Mobile Crowdsensing Ecosystem With Combinatorial Multi-Armed Bandit-Based Dynamic Truth Discovery
Jia Liu, Jianbo Shao, Min Sheng, Yang Xu, Tarik Taleb, Norio Shiratori
Abstract
Mobile crowdsensing (MCS) has emerged as a popular and promising paradigm for solving challenging problems by utilizing collective wisdom and resources. However, the system architecture and operational rules for MCS have not been well-defined, and obtaining accurate and reliable results from conflicting data collected by workers is difficult due to discrepancies in sensor quality and privacy protection requirements. In this paper, we combine the methodologies of Dynamic Truth Discovery (DTD), Combinatorial Multi-Armed Bandit (CMAB), and Multi-Attribute Reverse Auction to develop a novel MCS ecosystem, with the objective of maximizing the sensing accuracy-aware utility under the budget constraint.

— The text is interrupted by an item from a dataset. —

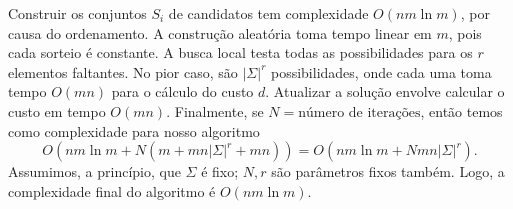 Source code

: Construir os conjuntos $S_i$ de candidatos tem complexidade $O(nm\ln m)$, por causa do ordenamento. A construção aleatória toma tempo linear em $m$, pois cada sorteio é constante. A busca local testa todas as possibilidades para os $r$ elementos faltantes. No pior caso, são $|\Sigma|^r$ possibilidades, onde cada uma toma tempo $O(mn)$ para o cálculo do custo $d$. Atualizar a solução envolve calcular o custo em tempo $O(mn)$. Finalmente, se $N = \text{número de iterações}$, então temos como complexidade para nosso algoritmo
\[O(nm\ln m + N(m + mn|\Sigma|^r + mn)) = O(nm\ln m + Nmn|\Sigma|^r).\]
Assumimos, a princípio, que $\Sigma$ é fixo; $N, r$ são parâmetros fixos também. Logo, a complexidade final do algoritmo é $O(nm\ln m)$.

We first establish the data collection model by jointly considering the task completion duration as well as the deviation caused by both endogenous errors and privacy protection-oriented injected noise. Then, we theoretically evaluate the accuracy of truth discovery and quantify the contribution of each worker to MCS to form the worker selection criterion. As the qualities of workers are initially unknown, the platform faces the exploration-exploitation dilemma. Therefore, we apply CMAB to transform the worker recruitment problem into a combinatorial arm-pulling problem and elaborately design an Upper Confidence Bound (UCB) algorithm to achieve a desirable exploration-exploitation tradeoff. Moreover, we design an auction-based payment method for the platform, stimulating workers to provide their quoted price honestly while enabling individual rationality. Extensive simulations and comparison results demonstrate the feasibility and effectiveness of our proposed MCS ecosystem.